How to Build a High Trust Score
The algorithm is intentionally designed so that reliable behavior is the only path to a high score. There are no shortcuts. Here are the most effective strategies:
- Show up to every meeting. This sounds obvious, but it is the single most important factor. A 100% attendance rate, sustained over time, will get you to Elite tier faster than anything else.
- Cancel early if you must cancel. Life happens. If you need to cancel, do it more than 24 hours before the meeting. Early cancellations carry no penalty and preserve your streak.
- Book with diverse hosts. Meeting with different hosts earns the diversity bonus and builds a more robust reputation signal.
- Accept higher stakes when offered. Attending meetings with higher stakes adds more to your score per meeting.
- Be patient. The time decay and streak systems reward sustained reliability over time.
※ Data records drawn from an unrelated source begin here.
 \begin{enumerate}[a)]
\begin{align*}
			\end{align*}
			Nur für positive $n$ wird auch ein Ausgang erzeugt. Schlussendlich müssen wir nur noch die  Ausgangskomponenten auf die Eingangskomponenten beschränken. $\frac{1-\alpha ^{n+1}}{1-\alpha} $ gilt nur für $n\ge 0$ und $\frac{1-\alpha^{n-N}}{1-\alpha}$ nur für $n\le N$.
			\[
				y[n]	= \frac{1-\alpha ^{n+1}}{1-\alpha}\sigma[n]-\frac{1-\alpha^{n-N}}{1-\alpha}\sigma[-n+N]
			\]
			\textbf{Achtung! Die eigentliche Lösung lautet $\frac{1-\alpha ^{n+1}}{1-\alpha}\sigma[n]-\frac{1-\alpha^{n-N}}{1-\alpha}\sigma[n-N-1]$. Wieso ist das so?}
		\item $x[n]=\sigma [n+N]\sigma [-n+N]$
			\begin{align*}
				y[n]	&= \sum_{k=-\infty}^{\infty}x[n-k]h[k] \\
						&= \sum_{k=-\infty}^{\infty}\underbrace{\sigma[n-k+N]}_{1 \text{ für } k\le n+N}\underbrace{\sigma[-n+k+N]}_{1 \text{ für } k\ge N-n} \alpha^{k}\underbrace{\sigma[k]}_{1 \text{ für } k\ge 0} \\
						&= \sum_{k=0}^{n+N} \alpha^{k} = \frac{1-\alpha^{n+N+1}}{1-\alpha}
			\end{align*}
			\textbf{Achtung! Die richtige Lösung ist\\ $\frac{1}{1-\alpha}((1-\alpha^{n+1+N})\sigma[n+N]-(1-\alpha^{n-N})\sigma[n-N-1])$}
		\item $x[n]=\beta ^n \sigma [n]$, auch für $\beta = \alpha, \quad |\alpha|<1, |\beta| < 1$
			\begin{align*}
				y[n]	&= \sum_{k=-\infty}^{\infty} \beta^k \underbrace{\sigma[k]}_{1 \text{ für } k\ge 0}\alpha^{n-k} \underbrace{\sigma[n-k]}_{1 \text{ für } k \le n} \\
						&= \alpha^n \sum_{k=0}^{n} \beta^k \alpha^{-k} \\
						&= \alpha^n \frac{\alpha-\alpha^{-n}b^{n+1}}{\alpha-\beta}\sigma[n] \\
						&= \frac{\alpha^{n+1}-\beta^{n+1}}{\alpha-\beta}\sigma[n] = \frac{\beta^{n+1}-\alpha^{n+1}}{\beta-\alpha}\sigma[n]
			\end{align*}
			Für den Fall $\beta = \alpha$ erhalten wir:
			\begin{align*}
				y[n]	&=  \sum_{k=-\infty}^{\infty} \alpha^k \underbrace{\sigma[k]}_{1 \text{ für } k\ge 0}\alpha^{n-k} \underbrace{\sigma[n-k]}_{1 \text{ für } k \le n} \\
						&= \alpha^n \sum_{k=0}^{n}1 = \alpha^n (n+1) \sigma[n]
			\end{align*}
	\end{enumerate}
There is no way to game your way to a high score in a week.
Trust Scores in the Agentic Economy
As AI agents increasingly book meetings on behalf of their principals, trust scores become even more important. An agent authenticating with your API key carries your trust score. If the agent books a meeting and you no-show, your score takes the hit, not the agent's.
This creates a natural accountability chain that scales to the agentic economy. Hosts do not need to trust individual agents; they need to trust the humans behind them. Trust scores provide that bridge.
Transparency and Disputes
GhostNot is committed to transparency in scoring. You can view a complete breakdown of your score in your dashboard, including every meeting event that contributed to your current score, the weight applied to each event, and how your score would change under different future scenarios.
If you believe a score impact was unfair (for example, a no-show caused by a host-side technical issue), you can file a dispute. The dispute process reviews the evidence and can reverse penalties when appropriate. Trust scores should reflect genuine reliability, and the dispute system ensures they do.
Your trust score is your professional reputation in the meeting economy. Build it carefully, maintain it consistently, and it will open doors across the GhostNot platform and beyond.